Se placeront-ils du côté de l’intérêt national avant toute autre considération ? Leur discours se distinguera-t-il de celui des politiciens traditionnels et des influenceurs des réseaux sociaux qui attisent les tensions pour obtenir des avantages personnels ou partisans ? S’efforceront-ils de réconcilier les positions et de rassembler la nation, ou tomberont-ils dans le piège de la polarisation et de l’attisement des hostilités au service de stratégies électorales ou d’intérêts individuels ?

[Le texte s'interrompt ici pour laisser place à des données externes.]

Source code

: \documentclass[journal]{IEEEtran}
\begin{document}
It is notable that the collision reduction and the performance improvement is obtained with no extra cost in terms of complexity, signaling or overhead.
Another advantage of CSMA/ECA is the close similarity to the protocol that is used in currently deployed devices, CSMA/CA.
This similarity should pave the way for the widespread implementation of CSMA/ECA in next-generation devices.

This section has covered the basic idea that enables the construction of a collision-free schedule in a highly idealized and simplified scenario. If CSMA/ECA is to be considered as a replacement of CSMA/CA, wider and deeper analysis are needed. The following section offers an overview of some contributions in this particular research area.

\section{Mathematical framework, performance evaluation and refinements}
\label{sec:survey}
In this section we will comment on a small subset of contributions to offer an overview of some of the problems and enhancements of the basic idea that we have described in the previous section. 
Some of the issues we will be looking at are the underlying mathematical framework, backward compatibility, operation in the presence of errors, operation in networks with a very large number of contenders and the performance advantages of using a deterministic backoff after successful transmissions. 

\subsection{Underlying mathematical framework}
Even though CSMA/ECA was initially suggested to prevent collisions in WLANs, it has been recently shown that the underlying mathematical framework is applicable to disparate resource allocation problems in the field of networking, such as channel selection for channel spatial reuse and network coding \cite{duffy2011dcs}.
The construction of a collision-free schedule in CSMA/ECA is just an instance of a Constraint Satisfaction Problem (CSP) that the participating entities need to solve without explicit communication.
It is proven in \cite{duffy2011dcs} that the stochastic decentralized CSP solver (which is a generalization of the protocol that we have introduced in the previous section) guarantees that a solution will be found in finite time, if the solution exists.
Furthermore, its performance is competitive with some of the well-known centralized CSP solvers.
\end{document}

Ces questions pressantes placent les acteurs des daara devant un moment décisif susceptible de déterminer l’étendue de leur contribution au réajustement du paysage politique vers plus de sagesse et d’équilibre. Néanmoins, un certain optimisme demeure quant à l’impact positif que pourraient avoir leur participation et leurs prises de position dans ces circonstances critiques, et quant au fait que leur voix puisse servir de phare de sagesse guidant les différents acteurs politiques vers un consensus national et évitant les dérapages susceptibles de menacer la stabilité du pays.

Il serait profondément regrettable — et même douloureusement paradoxal — que les loyautés partisanes étroites finissent par l’emporter sur la voix de l’intégrité, du désintéressement et de la justice, une voix qui a toujours caractérisé les acteurs issus des daara tout au long de l’histoire du Sénégal et qui a largement contribué à préserver son unité et sa cohésion sociale.